Madame la ministre, que le Gouvernement laisse le PADDUC en paix et qu’il invite les paillotiers à se conformer à la loi, mais de façon progressive, concertée et pacifique, à l’issue d’un moratoire.
(« Très bien ! » etapplaudissements sur les bancs du groupe LT. – M. Serge Letchimy applaudit également.) La parole est à Mme la ministre de la cohésion des territoires et des relations avec les collectivités territoriales. En Corse comme dans de nombreux départements littoraux, l’État a arrêté une stratégie de gestion du domaine public maritime naturel qui tient compte des enjeux des milieux naturels, de l’accès au public et de l’érosion du trait de côte. À moyen terme, l’objectif est, bien sûr, de développer des espaces, des concessions de plage qui permettent d’offrir de la visibilité aux professionnels du tourisme en respectant les sites, en particulier leur valeur patrimoniale.
À court terme, le classement de certaines plages, dans le plan d’aménagement et de développement durable de la Corse, en « plages naturelles fréquentées » ne permet plus, en l’absence d’un PLU – plan local d’urbanisme –, l’exercice de certaines activités, comme la location de matelas ou les activités nautiques.

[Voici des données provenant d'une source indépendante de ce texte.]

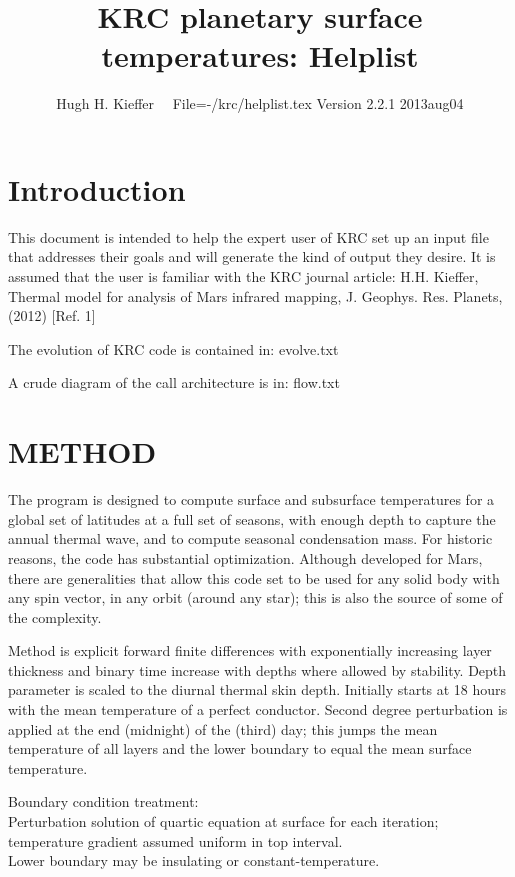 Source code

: \documentclass[draft]{article}  %
\title{KRC planetary surface temperatures: Helplist}
\author{Hugh H. Kieffer  \ \ File=-/krc/helplist.tex Version 2.2.1 2013aug04}
\newcommand{\qi}{\\ \hspace*{2.em}}      %
\begin{document}
\maketitle

\tableofcontents


\section{Introduction} %

This document is intended to help the expert user of KRC set up an input file
that addresses their goals and will generate the kind of output they desire. It
is assumed that the user is familiar with the KRC journal article: H.H. Kieffer,
Thermal model for analysis of Mars infrared mapping, J. Geophys. Res. Planets,
(2012) [Ref. 1]

The evolution of KRC code is contained in:  evolve.txt 

A crude diagram of the call architecture is in:  flow.txt 

\section{METHOD}

The program is designed to compute surface and subsurface temperatures for a
global set of latitudes at a full set of seasons, with enough depth to capture
the annual thermal wave, and to compute seasonal condensation mass. For historic
reasons, the code has substantial optimization. Although developed for Mars,
there are generalities that allow this code set to be used for any solid body
with any spin vector, in any orbit (around any star); this is also the source of
some of the complexity.
 
Method is explicit forward finite differences with exponentially increasing
layer thickness and binary time increase with depths where allowed by stability.
Depth parameter is scaled to the diurnal thermal skin depth.  Initially starts
at 18 hours with the mean temperature of a perfect conductor.  Second degree
perturbation is applied at the end (midnight) of the (third) day; this jumps the
mean temperature of all layers and the lower boundary to equal the mean surface
temperature.

Boundary condition treatment:
\qi  Perturbation solution of quartic equation at surface for each iteration;
    temperature gradient assumed uniform in top interval.
\qi  Lower boundary may be insulating or constant-temperature.
\end{document}
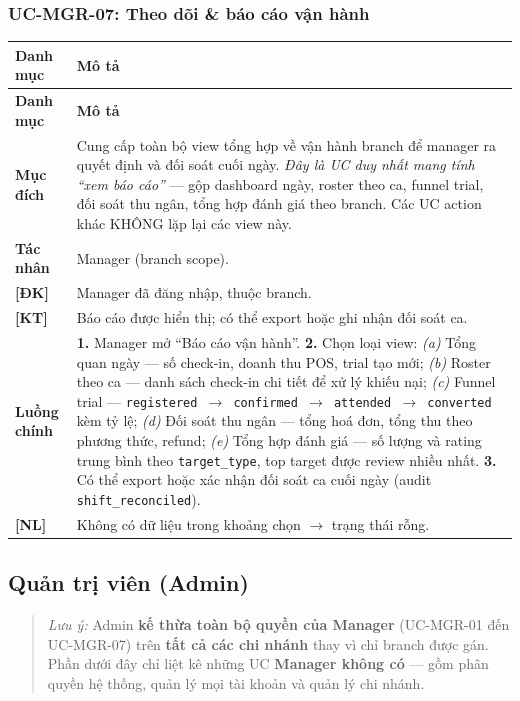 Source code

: \subsubsection{UC-MGR-07: Theo dõi \& báo cáo vận hành}
\begingroup
\renewcommand{\arraystretch}{1.3}
\begin{longtable}{|>{\centering\arraybackslash}m{3cm}|>{\raggedright\arraybackslash}m{12cm}|}
\hline
\textbf{Danh mục} & \textbf{Mô tả} \\ \hline
\endfirsthead
\hline
\textbf{Danh mục} & \textbf{Mô tả} \\ \hline
\endhead
\hline
\endfoot
\textbf{Mục đích} & Cung cấp toàn bộ view tổng hợp về vận hành branch để manager ra quyết định và đối soát cuối ngày. \emph{Đây là UC duy nhất mang tính ``xem báo cáo''} — gộp dashboard ngày, roster theo ca, funnel trial, đối soát thu ngân, tổng hợp đánh giá theo branch. Các UC action khác KHÔNG lặp lại các view này. \\
\hline
\textbf{Tác nhân} & Manager (branch scope). \\
\hline
\textbf{[ĐK]} & Manager đã đăng nhập, thuộc branch. \\
\hline
\textbf{[KT]} & Báo cáo được hiển thị; có thể export hoặc ghi nhận đối soát ca. \\
\hline
\textbf{Luồng chính} & \textbf{1.} Manager mở ``Báo cáo vận hành''. \textbf{2.} Chọn loại view: \emph{(a)} Tổng quan ngày — số check-in, doanh thu POS, trial tạo mới; \emph{(b)} Roster theo ca — danh sách check-in chi tiết để xử lý khiếu nại; \emph{(c)} Funnel trial — \texttt{registered $\rightarrow$ confirmed $\rightarrow$ attended $\rightarrow$ converted} kèm tỷ lệ; \emph{(d)} Đối soát thu ngân — tổng hoá đơn, tổng thu theo phương thức, refund; \emph{(e)} Tổng hợp đánh giá — số lượng và rating trung bình theo \texttt{target\_type}, top target được review nhiều nhất. \textbf{3.} Có thể export hoặc xác nhận đối soát ca cuối ngày (audit \texttt{shift\_reconciled}). \\
\hline
\textbf{[NL]} & Không có dữ liệu trong khoảng chọn $\rightarrow$ trạng thái rỗng. \\
\hline
\end{longtable}
\endgroup

\subsection{Quản trị viên (Admin)}

\begin{quote}
\emph{Lưu ý:} Admin \textbf{kế thừa toàn bộ quyền của Manager} (UC-MGR-01 đến UC-MGR-07) trên \textbf{tất cả các chi nhánh} thay vì chỉ branch được gán. Phần dưới đây chỉ liệt kê những UC \textbf{Manager không có} — gồm phân quyền hệ thống, quản lý mọi tài khoản và quản lý chi nhánh.
\end{quote}

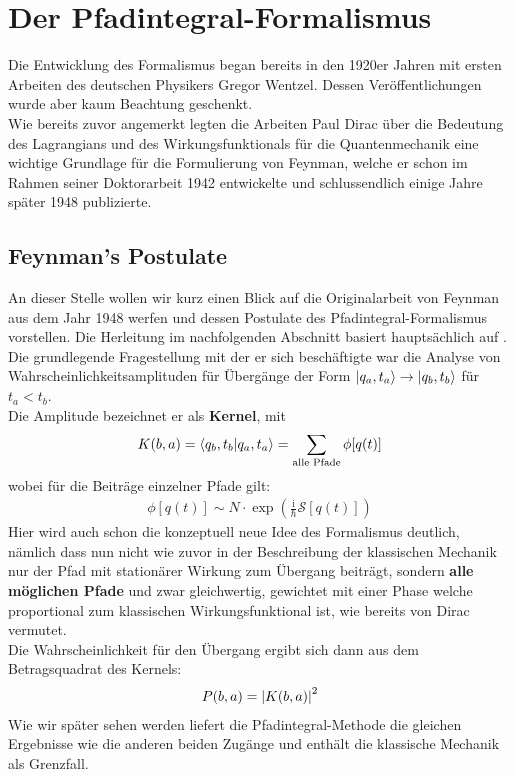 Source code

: \section{Der Pfadintegral-Formalismus}
Die Entwicklung des Formalismus began bereits in den 1920er Jahren mit ersten Arbeiten des deutschen Physikers Gregor Wentzel. Dessen Veröffentlichungen wurde aber kaum Beachtung geschenkt. \\
Wie bereits zuvor angemerkt legten die Arbeiten Paul Dirac über die Bedeutung des Lagrangians und des Wirkungsfunktionals für die Quantenmechanik eine wichtige Grundlage für die Formulierung von Feynman, welche er schon im Rahmen seiner Doktorarbeit 1942 entwickelte und schlussendlich einige Jahre später 1948 publizierte. 

\subsection{Feynman's Postulate}
An dieser Stelle wollen wir kurz einen Blick auf die Originalarbeit \cite{Feynman1948} von Feynman aus dem Jahr 1948 werfen und dessen Postulate des Pfadintegral-Formalismus vorstellen. Die Herleitung im nachfolgenden Abschnitt basiert hauptsächlich auf \cite{WeigandQFT2014}. \\
Die grundlegende Fragestellung mit der er sich beschäftigte war  die Analyse von Wahrscheinlichkeitsamplituden für Übergänge der Form $\ket{q_a,t_a}\rightarrow\ket{q_b,t_b}$ für $t_a<t_b$. \\
Die Amplitude bezeichnet er als \textbf{Kernel}, mit
\begin{align}
		K(b,a) = \braket{q_b,t_b}{q_a,t_a} 
			   = \sum_{\text{alle Pfade}}\phi[q(t)]
\end{align}
wobei für die Beiträge einzelner Pfade gilt:
\begin{align}
		\phi[q(t)] \sim N \cdot \exp\left(\frac{\mathrm{i}}{\hbar}\mathcal{S}[q(t)]\right) 
\end{align} 	
Hier wird auch schon die konzeptuell neue Idee des Formalismus deutlich, nämlich dass nun nicht wie zuvor in der Beschreibung der klassischen Mechanik nur der Pfad mit stationärer Wirkung zum Übergang beiträgt, sondern \textbf{alle möglichen Pfade} und zwar gleichwertig, gewichtet mit einer Phase welche proportional zum klassischen Wirkungsfunktional ist, wie bereits von Dirac vermutet. \\
Die Wahrscheinlichkeit für den Übergang ergibt sich dann aus dem Betragsquadrat des Kernels:
\begin{align}
	 P(b,a) = \abs{K(b,a)}^2 
\end{align}
Wie wir später sehen werden liefert die Pfadintegral-Methode die gleichen Ergebnisse wie die anderen beiden Zugänge und enthält die klassische Mechanik als Grenzfall.
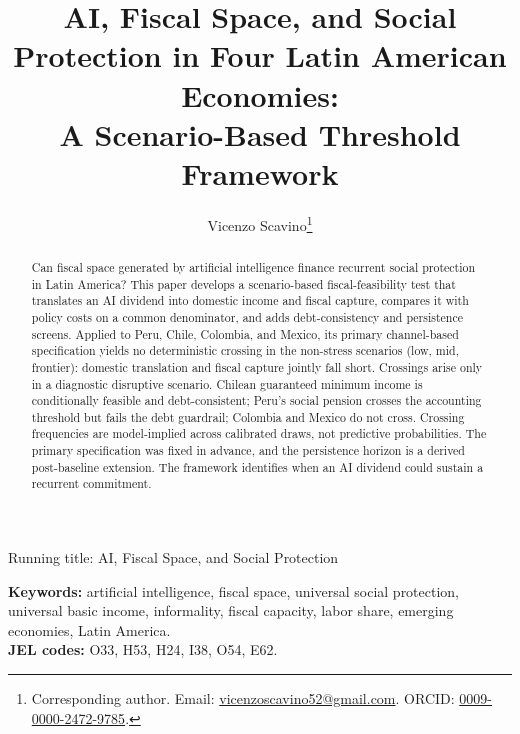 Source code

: \documentclass[11pt,a4paper]{article}
\title{AI, Fiscal Space, and Social Protection in Four Latin American Economies:\\[0.2em]
A Scenario-Based Threshold Framework}
\author{Vicenzo Scavino\thanks{Corresponding author. Email: \href{mailto:vicenzoscavino52@gmail.com}{vicenzoscavino52@gmail.com}. ORCID: \href{https://orcid.org/0009-0000-2472-9785}{0009-0000-2472-9785}.}}
\affil{Independent Researcher, Lima, Peru}
\date{}
\begin{document}
\maketitle

\begin{center}\small Running title: AI, Fiscal Space, and Social Protection\end{center}

\begin{abstract}
Can fiscal space generated by artificial intelligence finance recurrent social protection in Latin America? This paper develops a scenario-based fiscal-feasibility test that translates an AI dividend into domestic income and fiscal capture, compares it with policy costs on a common denominator, and adds debt-consistency and persistence screens. Applied to Peru, Chile, Colombia, and Mexico, its primary channel-based specification yields no deterministic crossing in the non-stress scenarios (low, mid, frontier): domestic translation and fiscal capture jointly fall short. Crossings arise only in a diagnostic disruptive scenario. Chilean guaranteed minimum income is conditionally feasible and debt-consistent; Peru's social pension crosses the accounting threshold but fails the debt guardrail; Colombia and Mexico do not cross. Crossing frequencies are model-implied across calibrated draws, not predictive probabilities. The primary specification was fixed in advance, and the persistence horizon is a derived post-baseline extension. The framework identifies when an AI dividend could sustain a recurrent commitment.
\end{abstract}

\noindent \textbf{Keywords:} artificial intelligence, fiscal space, universal social protection, universal basic income, informality, fiscal capacity, labor share, emerging economies, Latin America.\\
\textbf{JEL codes:} O33, H53, H24, I38, O54, E62.

\newpage










\appendix



\end{document}
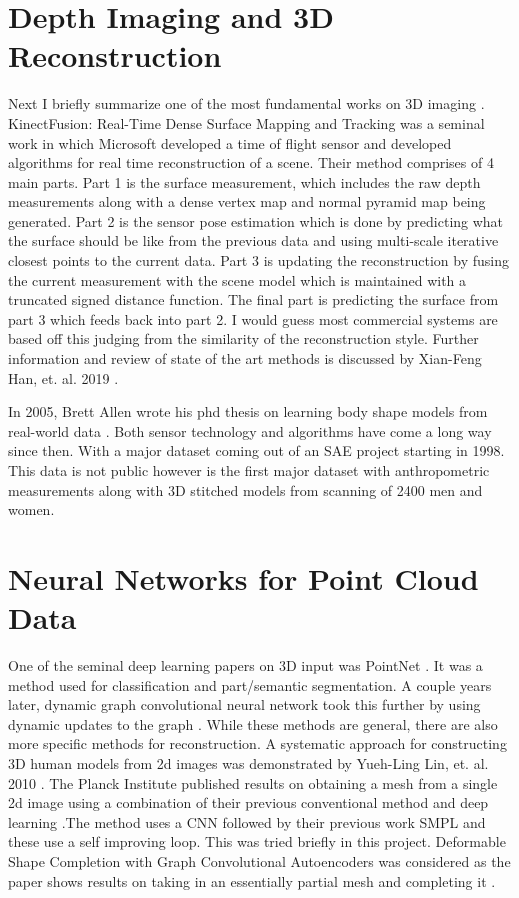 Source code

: \section{Depth Imaging and 3D Reconstruction}

Next I briefly summarize one of the most fundamental works on 3D imaging \cite{izadi2011kinectfusion}. KinectFusion: Real-Time Dense Surface Mapping and Tracking was a seminal work in which Microsoft developed a time of flight sensor and developed algorithms for real time reconstruction of a scene. Their method comprises of 4 main parts. Part 1 is the surface measurement, which includes the raw depth measurements along with a dense vertex map and normal pyramid map being generated. Part 2 is the sensor pose estimation which is done by predicting what the surface should be like from the previous data and using multi-scale iterative closest points to the current data. Part 3 is updating the reconstruction by fusing the current measurement with the scene model which is maintained with a truncated signed distance function. The final part is predicting the surface from part 3 which feeds back into part 2. I would guess most commercial systems are based off this judging from the similarity of the reconstruction style.
Further information and review of state of the art methods is discussed by Xian-Feng Han, et. al. 2019 \cite{DBLP:journals/corr/abs-1906-06543}.

In 2005, Brett Allen wrote his phd thesis on learning body shape models from real-world data \cite{allen2005learning}. Both sensor technology and algorithms have come a long way since then. With a major dataset coming out of an SAE project starting in 1998. This data is not public however is the first major dataset with anthropometric measurements along with 3D stitched models from scanning of 2400 men and women.

\section{Neural Networks for Point Cloud Data}
One of the seminal deep learning papers on 3D input was PointNet \cite{DBLP:journals/corr/QiSMG16}. It was a method used for classification and part/semantic segmentation. A couple years later, dynamic graph convolutional neural network took this further by using dynamic updates to the graph \cite{DBLP:journals/corr/abs-1801-07829}. While these methods are general, there are also more specific methods for reconstruction. A systematic approach for constructing 3D human models from 2d images was demonstrated by Yueh-Ling Lin, et. al. 2010 \cite{5645897}. The Planck Institute published results on obtaining a mesh from a single 2d image using a combination of their previous conventional method and deep learning \cite{kolotouros2019learning}.The method uses a CNN followed by their previous work SMPL and these use a self improving loop. This was tried briefly in this project. Deformable Shape Completion with Graph Convolutional Autoencoders was considered as the paper shows results on taking in an essentially partial mesh and completing it \cite{litany2018deformable}. 

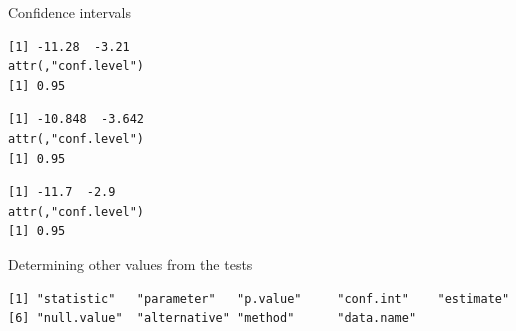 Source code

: \begin{frame}[fragile]{Confidence intervals}

\begin{Shaded}
\begin{Highlighting}[]
\OperatorTok{$}
\end{Highlighting}
\end{Shaded}

\begin{verbatim}
[1] -11.28  -3.21
attr(,"conf.level")
[1] 0.95
\end{verbatim}

\begin{Shaded}
\begin{Highlighting}[]
\OperatorTok{$}
\end{Highlighting}
\end{Shaded}

\begin{verbatim}
[1] -10.848  -3.642
attr(,"conf.level")
[1] 0.95
\end{verbatim}

\begin{Shaded}
\begin{Highlighting}[]
\OperatorTok{$}
\end{Highlighting}
\end{Shaded}

\begin{verbatim}
[1] -11.7  -2.9
attr(,"conf.level")
[1] 0.95
\end{verbatim}

\end{frame}

\begin{frame}[fragile]{Determining other values from the tests}

\begin{Shaded}
\begin{Highlighting}[]
\end{Highlighting}
\end{Shaded}

\begin{verbatim}
[1] "statistic"   "parameter"   "p.value"     "conf.int"    "estimate"   
[6] "null.value"  "alternative" "method"      "data.name"  
\end{verbatim}

\end{frame}

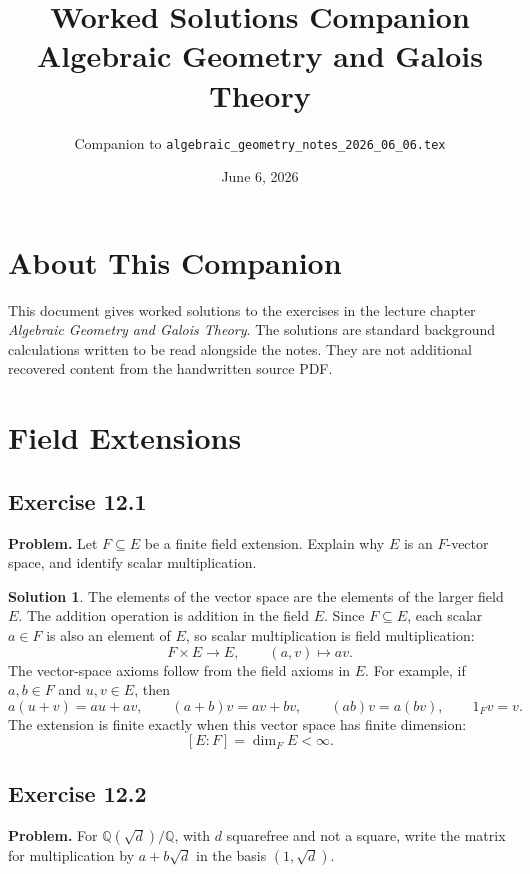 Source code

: \documentclass[11pt]{article}
\title{Worked Solutions Companion\\
       \large Algebraic Geometry and Galois Theory}
\author{Companion to \texttt{algebraic\_geometry\_notes\_2026\_06\_06.tex}}
\date{June 6, 2026}
\theoremstyle{definition}
\newtheorem*{solution}{Solution}
\newcommand{\Q}{\mathbb{Q}}
\begin{document}
\maketitle
\tableofcontents

\section*{About This Companion}

This document gives worked solutions to the exercises in the lecture chapter
\emph{Algebraic Geometry and Galois Theory}.  The solutions are standard
background calculations written to be read alongside the notes.  They are not
additional recovered content from the handwritten source PDF.

\section{Field Extensions}

\subsection*{Exercise 12.1}
\textbf{Problem.}  Let \(F\subseteq E\) be a finite field extension.  Explain
why \(E\) is an \(F\)-vector space, and identify scalar multiplication.

\begin{solution}
The elements of the vector space are the elements of the larger field \(E\).
The addition operation is addition in the field \(E\).  Since \(F\subseteq E\),
each scalar \(a\in F\) is also an element of \(E\), so scalar multiplication is
field multiplication:
\[
  F\times E\longrightarrow E,
  \qquad
  (a,v)\longmapsto av.
\]
The vector-space axioms follow from the field axioms in \(E\).  For example,
if \(a,b\in F\) and \(u,v\in E\), then
\[
  a(u+v)=au+av,
  \qquad
  (a+b)v=av+bv,
  \qquad
  (ab)v=a(bv),
  \qquad
  1_Fv=v.
\]
The extension is finite exactly when this vector space has finite dimension:
\[
  [E:F]=\dim_F E<\infty.
\]
\end{solution}

\subsection*{Exercise 12.2}
\textbf{Problem.}  For \(\Q(\sqrt d)/\Q\), with \(d\) squarefree and not a
square, write the matrix for multiplication by \(a+b\sqrt d\) in the basis
\((1,\sqrt d)\).
\end{document}

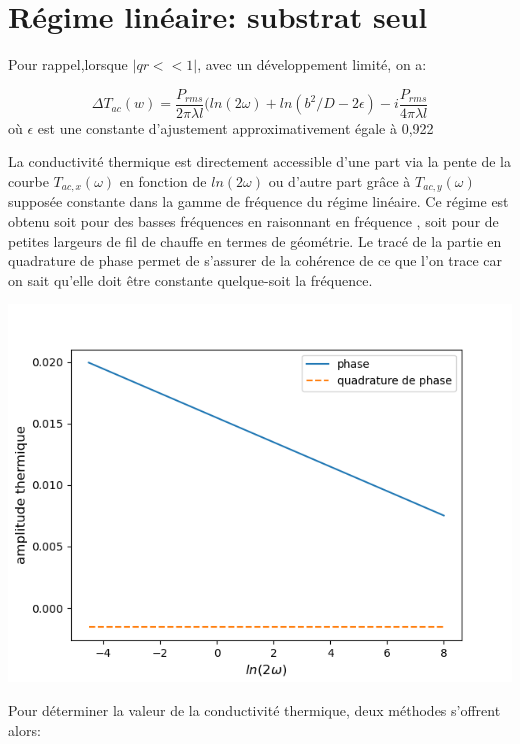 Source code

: \documentclass[10pt,a4paper]{report}
\begin{document}
\section{Régime linéaire: substrat seul}
Pour rappel,lorsque $\lvert qr<<1 \rvert$, avec un développement limité, on a:
\begin{center}
\begin{equation}
\Delta T_{ac}(w)=\frac{P_{rms}}{2\pi\lambda l}(ln(2\omega)+ln(b^2/D-2\epsilon)-i\frac{P_{rms}}{4\pi\lambda l}
\end{equation}
où $\epsilon$ est une constante d'ajustement approximativement égale à 0,922
\end{center}
La conductivité thermique est directement accessible d'une part via la pente de la courbe $T_{ac,x}(\omega)$ en fonction de $ln(2\omega)$ ou d'autre part grâce à $T_{ac,y}(\omega)$ supposée constante dans la gamme de fréquence du régime linéaire. Ce régime est obtenu soit pour des basses fréquences en raisonnant en fréquence , soit pour de petites largeurs de fil de chauffe en termes de géométrie.
\newline
\newline
Le tracé de la partie en quadrature de phase permet de s'assurer de la cohérence de ce que l'on trace car on sait qu'elle doit être constante quelque-soit la fréquence.
\begin{center}
\includegraphics[scale=0.6]{../schéma et graphes/graphe_linéaire.png} 
\end{center}
Pour déterminer la valeur de la conductivité thermique, deux méthodes s'offrent alors:
\end{document}
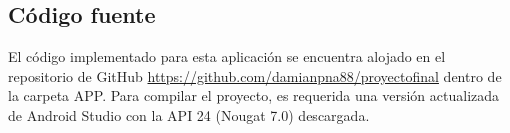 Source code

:             
    \subsection{Código fuente}
    \par El código implementado para esta aplicación se encuentra alojado en el repositorio de GitHub \url{https://github.com/damianpna88/proyectofinal} dentro de la carpeta APP. Para compilar el proyecto, es requerida una versión actualizada de Android Studio con la API 24 (Nougat 7.0) descargada. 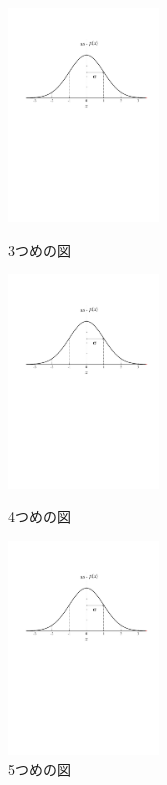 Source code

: \documentclass[a4paper,11pt,dvipdfmx]{jarticle}
\begin{document}
\begin{figure}[htbp]
 \begin{minipage}{0.33\hsize}
  \begin{center}
   \includegraphics[width=40mm]{gauss001.pdf}
  \end{center}
  \caption{3つめの図}
  \label{fig:three}
 \end{minipage}
 \begin{minipage}{0.33\hsize}
 \begin{center}
  \includegraphics[width=40mm]{gauss001.pdf}
 \end{center}
  \caption{4つめの図}
  \label{fig:four}
 \end{minipage}
 \begin{minipage}{0.33\hsize}
 \begin{center}
  \includegraphics[width=40mm]{gauss001.pdf}
 \end{center}
  \caption{5つめの図}
  \label{fig:five}
 \end{minipage}
\end{figure}
\end{document}
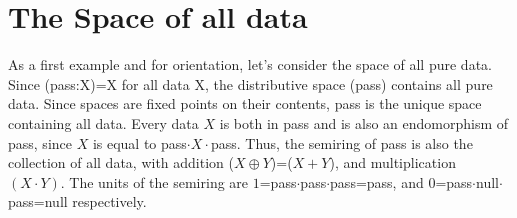 \documentclass[11pt]{article}
\begin{document}
\section{The Space of all data} 

     As a first example and for orientation, let's consider the space of all pure data.  Since (pass:X)=X for all data X, the distributive space (pass) 
contains all pure data.  Since spaces are fixed points on their contents, pass is the unique space containing all data.  Every data $X$ is both in pass
and is also an endomorphism of pass, since $X$ is equal to pass$\cdot X\cdot$pass.  Thus, the semiring of pass is also the collection of all data, with 
addition ($X\oplus Y$)=($X+Y$), and multiplication $(X\cdot Y)$.  The units of the semiring are $1$=pass$\cdot$pass$\cdot$pass=pass, 
and $0$=pass$\cdot$null$\cdot$pass=null respectively.   
\end{document}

Ce point a été confirmé par la cour administrative d’appel de Marseille en mars 2019. Pour ces raisons, soixante-neuf autorisations d’occupation temporaire – AOT – ont été refusées en 2018 et soixante-dix l’ont été cette année. L’action des services de l’État en la matière est donc constante.
À titre transitoire, enfin, les représentants de l’État en Corse ont renouvelé pour 2019 les autorisations d’occupation temporaire des pétitionnaires qui avaient tenu leurs engagements les années précédentes, ceci dans l’attente, monsieur le député, d’un travail collectif, que je souhaite naturellement engager, entre l’État, les maires et la collectivité de Corse. Il doit permettre, d’ici 2020, d’une part, d’envisager l’exercice de certaines activités en retrait du domaine public maritime…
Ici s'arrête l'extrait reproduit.